[Work to be completed]
Please return all lines in the listing holding the word "Desktop".

[Material for this task]
----
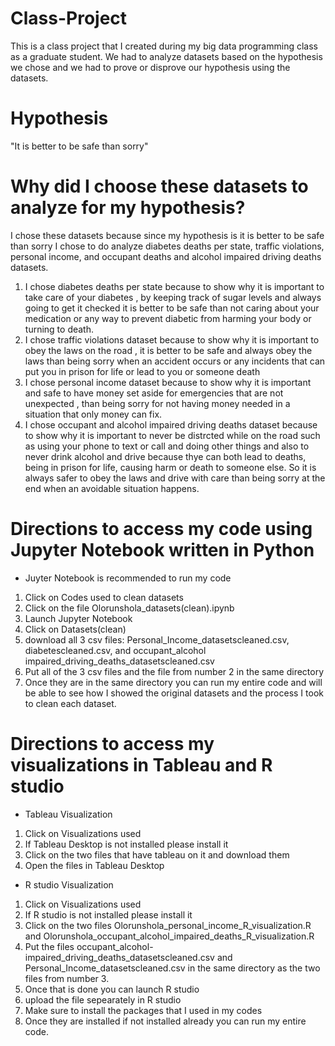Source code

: # Class-Project
This is a class project that I created during my big data programming class as a graduate student. We had to analyze datasets based on the hypothesis we chose and we had to prove or disprove our hypothesis using the datasets. 
# Hypothesis
"It is better to be safe than sorry"
# Why did I choose these datasets to analyze for my hypothesis?
 I chose these datasets because since my hypothesis is it is better to be safe than sorry I chose to do analyze diabetes deaths per state, traffic violations, personal income, and occupant deaths and alcohol impaired driving deaths datasets.
1. I chose diabetes deaths per state because to show why it is important to take care of your diabetes , by keeping track of sugar levels and always going to get it checked it is better to be safe than not caring about your medication or any way to prevent diabetic from harming your body or turning to death. 
2. I chose traffic violations dataset because to show why it is important to obey the laws on the road , it is better to be safe and always obey the laws than being sorry when an accident occurs or any incidents that can put you in prison for life or lead to you or someone death
3. I chose personal income dataset because to show why it is important and safe to have money set aside for emergencies that are not unexpected , than being sorry for not having money needed in a situation that only money can fix. 
4. I chose occupant and alcohol impaired driving deaths dataset because to show why it is important to never be distrcted while on the road such as using your phone to text or call and doing other things and also to never drink alcohol and drive because thye can both lead to deaths, being in prison for life, causing harm or death to someone else. So it is always safer to obey the laws and drive with care than being sorry at the end when an avoidable situation happens.
# Directions to access my code using Jupyter Notebook written in Python
* Juyter Notebook is recommended to run my code
1. Click on Codes used to clean datasets
2. Click on the file Olorunshola_datasets(clean).ipynb
3. Launch Jupyter Notebook
4. Click on Datasets(clean)
5. download all 3 csv files: Personal_Income_datasetscleaned.csv, diabetescleaned.csv, and occupant_alcohol impaired_driving_deaths_datasetscleaned.csv
6. Put all of the 3 csv files and the file from number 2 in the same directory 
7. Once they are in the same directory you can run my entire code and will be able to see how I showed the original datasets and the process I took to clean each dataset.
# Directions to access my visualizations in Tableau and R studio
* Tableau Visualization 
1. Click on Visualizations used 
2. If Tableau Desktop is not installed please install it 
3. Click on the two files that have tableau on it and download them 
4. Open the files in Tableau Desktop
* R studio Visualization 
1. Click on Visualizations used
2. If R studio is not installed please install it
3. Click on the two files Olorunshola_personal_income_R_visualization.R and Olorunshola_occupant_alcohol_impaired_deaths_R_visualization.R 
4. Put the files occupant_alcohol-impaired_driving_deaths_datasetscleaned.csv and Personal_Income_datasetscleaned.csv in the same directory as the two files from number 3.
5. Once that is done you can launch R studio
6. upload the file sepearately in R studio 
7. Make sure to install the packages that I used in my codes
8. Once they are installed if not installed already you can run my entire code.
----
[Output for this exercise]
2. If Tableau Desktop is not installed please install it 
4. Open the files in Tableau Desktop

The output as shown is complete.